The report, from the Strathclyde University economics unit, applies the consequences of last month's Westminster budget for the block grant for Holyrood.
That is the starting point for options facing Scottish ministers as they prepare to publish their draft budget for 2019-20, on 12 December.
The UK Chancellor, Phillip Hammond, loosened public spending constraints more than many had expected, partly to help boost the economy through the uncertainties of Brexit.
The resulting effect on the Holyrood block grant for next year means Mr Mackay can pass on a similar lift for NHS spending, as he has said he will. The Fraser of Allander report suggests that could be 2.7% per year until 2021-22.
That would push health spending to 50% of Holyrood's budget, having been 41% at the start of this decade.
However, the report points to pressures for spending increases on health and social care that could require a 3.5% annual increase each year, if public health measures fail to cut back the growth in demand for health services.
The less constrained budget means Mr Mackay can also protect the SNP priorities of police, childcare, universities and welfare.
But the Fraser of Allander economists reckon that would mean a 4% squeeze on non-priority areas, such as councils, by the 2021 election.
It notes that budgets are projected to rise up to 2021, but that even then, the impact of a decade of squeezed public spending is a cut of about 7% per head.

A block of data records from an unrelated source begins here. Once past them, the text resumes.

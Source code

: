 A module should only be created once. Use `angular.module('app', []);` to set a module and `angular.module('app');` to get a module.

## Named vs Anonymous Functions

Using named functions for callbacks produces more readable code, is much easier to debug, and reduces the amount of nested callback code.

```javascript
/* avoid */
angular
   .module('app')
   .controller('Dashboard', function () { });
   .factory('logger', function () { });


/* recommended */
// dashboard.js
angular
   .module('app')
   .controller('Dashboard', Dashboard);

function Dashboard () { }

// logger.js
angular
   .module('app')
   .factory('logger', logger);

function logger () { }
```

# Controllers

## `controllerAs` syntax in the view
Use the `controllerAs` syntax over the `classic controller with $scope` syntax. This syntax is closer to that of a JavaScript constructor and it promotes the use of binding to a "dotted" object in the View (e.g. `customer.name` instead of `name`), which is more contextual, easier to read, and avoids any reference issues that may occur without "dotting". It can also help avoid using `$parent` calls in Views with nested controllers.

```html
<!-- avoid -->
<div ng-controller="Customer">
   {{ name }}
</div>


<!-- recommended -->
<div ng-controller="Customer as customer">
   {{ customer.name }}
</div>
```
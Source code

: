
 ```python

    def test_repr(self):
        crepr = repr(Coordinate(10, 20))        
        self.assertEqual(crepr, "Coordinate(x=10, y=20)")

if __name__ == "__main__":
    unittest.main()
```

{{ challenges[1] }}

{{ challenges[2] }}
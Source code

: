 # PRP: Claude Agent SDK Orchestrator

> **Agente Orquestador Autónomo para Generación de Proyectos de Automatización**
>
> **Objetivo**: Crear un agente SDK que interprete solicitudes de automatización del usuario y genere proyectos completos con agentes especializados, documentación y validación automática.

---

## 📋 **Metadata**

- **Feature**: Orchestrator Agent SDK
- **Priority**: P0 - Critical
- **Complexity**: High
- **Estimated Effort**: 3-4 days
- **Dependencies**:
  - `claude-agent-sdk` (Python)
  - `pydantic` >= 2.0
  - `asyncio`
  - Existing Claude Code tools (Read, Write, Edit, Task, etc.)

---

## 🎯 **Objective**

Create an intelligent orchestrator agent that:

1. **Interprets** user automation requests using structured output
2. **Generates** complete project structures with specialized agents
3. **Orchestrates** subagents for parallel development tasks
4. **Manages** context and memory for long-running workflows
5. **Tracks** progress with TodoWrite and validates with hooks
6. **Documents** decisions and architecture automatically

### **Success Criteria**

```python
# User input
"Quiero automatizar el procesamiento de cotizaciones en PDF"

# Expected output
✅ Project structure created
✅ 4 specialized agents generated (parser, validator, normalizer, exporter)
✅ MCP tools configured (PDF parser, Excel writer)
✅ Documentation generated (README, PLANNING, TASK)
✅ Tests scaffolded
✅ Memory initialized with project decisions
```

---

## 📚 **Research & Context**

That picture could be altered by the amount of Scottish income tax revenue, which last year came in below expectations. Mr Mackay could again reject calls to mirror Westminster's tax cut for higher earners, while again redistributing the tax burden.
Today's report on budget options is positive about the growing political pressure for sweeping reform of council tax, to remove its unfairness.
It says there are options for taxes on tourists, workplace parking or vacant land, though they would not raise significant revenue.
It goes on to highlight what it calls "a strong case for reform of council tax," saying "political momentum for reform appears to be growing, and the enthusiasm for reform held by the Scottish Green Party - who have supported the minority government's budget proposals in the last two years - will push this issue further up the agenda".
One option could be a repeated change to the ratios between council bands, having implemented one in 2017. That could raise just over £100m next year, and make bills less unfair, "but it would not address the underlying weaknesses with council tax".
If Mr Mackay were to add a penny on the basic, intermediate or higher rates of income tax, as he did last year, he could raise about £170m, £130m or £60m respectively.
To raise the threshold at which higher earners start paying higher rate tax, from £43,400 to £50,000, is calculated to reduce revenue by £280m.
To illustrate ways that ministers could address long-term spending pressures, the Strathclyde economists model a £7,000 annual tuition fee for Scottish students, backed by loans, saying that could eventually save the Scottish government £800m per year.
The report says "further tweaks to income tax are possible, but the government will, in time, need to consider a wider range of options to raise revenue and/or take a more strategic look at areas of the public sector where cutbacks will have to be made, no matter how politically challenging".
David Eiser, lead author of the report, commented: "Over time, such incremental changes to spending priorities are amounting to a substantial change in the distribution of the Scottish budget.
"in the last two Scottish budgets, the finance secretary raised money from income tax. These changes have been progressive, but opened up a tax differential with the rest of the UK that is increasingly visible for Scotland's 14% highest income taxpayers.
"The finance secretary does have other options to raise revenue, but may need to consider other ideas over the longer terms," he added. "Austerity may be ending, but the Scottish government will still face challenging decisions on revenue raising and the distribution of expenditure."